Two-year Spanish yields rose 39 basis points on the day to 3.71 percent, but have still almost halved from highs above 7 percent hit before ECB President Mario Draghi pledged two weeks ago to do whatever was needed to save the euro.
Italian two-year yields rose 22 bps to 3.31 percent, with traders saying thin volumes exaggerated the move.
“We are seeing some profit taking. We had a huge drop in yields and I think Spain asking for help is not imminent,” one trader said.
Preliminary data showing Italy’s economy contracted by 0.7 percent in the second quarter, a touch more than expected, were a reminder of the depth of the euro zone’s problems. Prime Minister Mario Monti won a confidence vote on Tuesday for a bill to cut spending and delay a planned sales tax increase.
Ten-year Spanish yields rose 6 bps to 6.86 percent, with the psychological 7 percent level that sparks fear of an imminent loss of market access still within reach. Equivalent Italian yields were 5 bps higher at 6.05 percent.
“More or less we are in a waiting mode. I don’t expect big moves before the September (Constitutional Court) meeting,” said Norbert Wuthe, senior government bonds strategist at Bayerische Landesbank.
As long as uncertainty remained high, room for Spanish and Italian bonds to rally further was limited, Wuthe said.
Investors in German Bund futures have also hesitated in pricing in better times for the euro zone.

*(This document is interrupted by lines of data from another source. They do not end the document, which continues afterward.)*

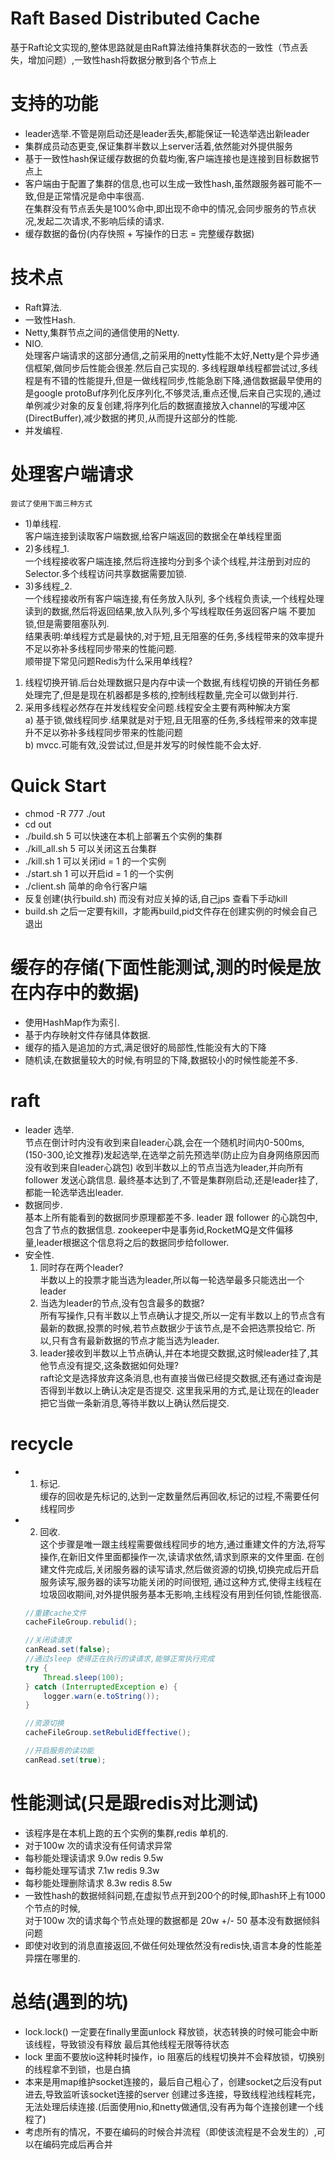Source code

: # Raft Based Distributed Cache
基于Raft论文实现的,整体思路就是由Raft算法维持集群状态的一致性（节点丢失，增加问题）,一致性hash将数据分散到各个节点上
# 支持的功能
* leader选举.不管是刚启动还是leader丢失,都能保证一轮选举选出新leader
* 集群成员动态更变,保证集群半数以上server活着,依然能对外提供服务
* 基于一致性hash保证缓存数据的负载均衡,客户端连接也是连接到目标数据节点上
* 客户端由于配置了集群的信息,也可以生成一致性hash,虽然跟服务器可能不一致,但是正常情况是命中率很高.<br>
  在集群没有节点丢失是100%命中,即出现不命中的情况,会同步服务的节点状况,发起二次请求,不影响后续的请求.
* 缓存数据的备份(内存快照 + 写操作的日志 = 完整缓存数据)


# 技术点
* Raft算法.
* 一致性Hash.
* Netty,集群节点之间的通信使用的Netty.
* NIO.<br>
    处理客户端请求的这部分通信,之前采用的netty性能不太好,Netty是个异步通信框架,做同步后性能会很差.然后自己实现的.
多线程跟单线程都尝试过,多线程是有不错的性能提升,但是一做线程同步,性能急剧下降,通信数据最早使用的是google protoBuf序列化反序列化,不够灵活,重点还慢,后来自己实现的,通过单例减少对象的反复创建,将序列化后的数据直接放入channel的写缓冲区(DirectBuffer),减少数据的拷贝,从而提升这部分的性能.
* 并发编程.

# 处理客户端请求
    尝试了使用下面三种方式
* 1)单线程.<br>
    客户端连接到读取客户端数据,给客户端返回的数据全在单线程里面
* 2)多线程_1.<br> 
    一个线程接收客户端连接,然后将连接均分到多个读个线程,并注册到对应的Selector.多个线程访问共享数据需要加锁.
* 3)多线程_2.<br>
    一个线程接收所有客户端连接,有任务放入队列, 多个线程负责读,一个线程处理读到的数据,然后将返回结果,放入队列,多个写线程取任务返回客户端
    不要加锁,但是需要阻塞队列.<br>
结果表明:单线程方式是最快的,对于短,且无阻塞的任务,多线程带来的效率提升不足以弥补多线程同步带来的性能问题.<br>
顺带提下常见问题Redis为什么采用单线程?<br>
1) 线程切换开销.后台处理数据只是内存中读一个数据,有线程切换的开销任务都处理完了,但是是现在机器都是多核的,控制线程数量,完全可以做到并行.<br>
2) 采用多线程必然存在并发线程安全问题.线程安全主要有两种解决方案<br>
   a) 基于锁,做线程同步.结果就是对于短,且无阻塞的任务,多线程带来的效率提升不足以弥补多线程同步带来的性能问题<br>
   b) mvcc.可能有效,没尝试过,但是并发写的时候性能不会太好.

# Quick Start
* chmod -R 777 ./out
* cd out
* ./build.sh 5    可以快速在本机上部署五个实例的集群
* ./kill_all.sh 5 可以关闭这五台集群
* ./kill.sh 1     可以关闭id = 1 的一个实例
* ./start.sh 1    可以开启id = 1 的一个实例
* ./client.sh     简单的命令行客户端
* 反复创建(执行build.sh) 而没有对应关掉的话,自己jps 查看下手动kill
* build.sh 之后一定要有kill，才能再build,pid文件存在创建实例的时候会自己退出

# 缓存的存储(下面性能测试,测的时候是放在内存中的数据)
* 使用HashMap作为索引.
* 基于内存映射文件存储具体数据.
* 缓存的插入是追加的方式,满足很好的局部性,性能没有大的下降
* 随机读,在数据量较大的时候,有明显的下降,数据较小的时候性能差不多.

# raft
* leader 选举.<br>
    节点在倒计时内没有收到来自leader心跳,会在一个随机时间内0-500ms,(150-300,论文推荐)发起选举,在选举之前先预选举(防止应为自身网络原因而没有收到来自leader心跳包)
    收到半数以上的节点当选为leader,并向所有follower 发送心跳信息.
    最终基本达到了,不管是集群刚启动,还是leader挂了,都能一轮选举选出leader.
* 数据同步.<br>
    基本上所有能看到的数据同步原理都差不多. leader 跟 follower 的心跳包中,包含了节点的数据信息.
    zookeeper中是事务id,RocketMQ是文件偏移量,leader根据这个信息将之后的数据同步给follower.
* 安全性.<br>
    1) 同时存在两个leader?<br>
        半数以上的投票才能当选为leader,所以每一轮选举最多只能选出一个leader
    2) 当选为leader的节点,没有包含最多的数据?<br>
        所有写操作,只有半数以上节点确认才提交,所以一定有半数以上的节点含有最新的数据,投票的时候,若节点数据少于该节点,是不会把选票投给它.
        所以,只有含有最新数据的节点才能当选为leader.
    3) leader接收到半数以上节点确认,并在本地提交数据,这时候leader挂了,其他节点没有提交,这条数据如何处理?<br>
        raft论文是选择放弃这条消息,也有直接当做已经提交数据,还有通过查询是否得到半数以上确认决定是否提交.
        这里我采用的方式,是让现在的leader把它当做一条新消息,等待半数以上确认然后提交.
# recycle
* 1) 标记.<br>
    缓存的回收是先标记的,达到一定数量然后再回收,标记的过程,不需要任何线程同步
* 2) 回收.<br>
    这个步骤是唯一跟主线程需要做线程同步的地方,通过重建文件的方法,将写操作,在新旧文件里面都操作一次,读请求依然,请求到原来的文件里面.
    在创建文件完成后,关闭服务器的读写请求,然后做资源的切换,切换完成后开启服务读写,服务器的读写功能关闭的时间很短,
    通过这种方式,使得主线程在垃圾回收期间,对外提供服务基本无影响,主线程没有用到任何锁,性能很高.
    ```java
    //重建cache文件
    cacheFileGroup.rebulid();

    //关闭读请求
    canRead.set(false);
    //通过sleep 使得正在执行的读请求,能够正常执行完成
    try {
        Thread.sleep(100);
    } catch (InterruptedException e) {
        logger.warn(e.toString());
    }
    
    //资源切换
    cacheFileGroup.setRebulidEffective();

    //开启服务的读功能
    canRead.set(true);
    ```
# 性能测试(只是跟redis对比测试)
* 该程序是在本机上跑的五个实例的集群,redis 单机的.
* 对于100w 次的请求没有任何请求异常
* 每秒能处理读请求    9.0w   redis 9.5w
* 每秒能处理写请求    7.1w   redis 9.3w
* 每秒能处理删除请求  8.3w   redis 8.5w
* 一致性hash的数据倾斜问题,在虚拟节点开到200个的时候,即hash环上有1000个节点的时候,<br>
  对于100w 次的请求每个节点处理的数据都是 20w +/- 50 基本没有数据倾斜问题
* 即使对收到的消息直接返回,不做任何处理依然没有redis快,语言本身的性能差异摆在哪里的.


# 总结(遇到的坑)
* lock.lock() 一定要在finally里面unlock 释放锁，状态转换的时候可能会中断该线程，导致锁没有释放
    最后其他线程无限等待状态
* lock 里面不要放io这种耗时操作，io 阻塞后的线程切换并不会释放锁，切换别的线程拿不到锁，也是白搞
* 本来是用map维护socket连接的，最后自己粗心了，创建socket之后没有put进去,导致监听该socket连接的server
    创建过多连接，导致线程池线程耗完，无法处理后续连接.(后面使用nio,和netty做通信,没有再为每个连接创建一个线程了)
* 考虑所有的情况，不要在编码的时候合并流程（即使该流程是不会发生的）,可以在编码完成后再合并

On Thursday and Friday - after the ECB meeting - they saw intra-day swings of more than 200 ticks, before stabilizing somewhat.
On Tuesday, the September contract traded 26 ticks lower at 142.94. At 1.42 percent, 10-year Bund yields were 2 bps higher on the day, but bang in the middle of the 1.2-1.6 percent range seen over the European summer.
“Guesswork as to how forthcoming ECB/EU intervention might look continues,” Commerzbank rate strategist Benjamin Schroeder said in a note, adding that last week’s low of 142.64 could act as a lower boundary for a new range in coming days.
Helaba Landesbank Hessen-Thueringen strategists said Bund futures may fall towards 142.22, the 61.8 percent retracement of the rise in July, but expected them to bounce afterwards, favoring a trading range of 142.22 to 144.08.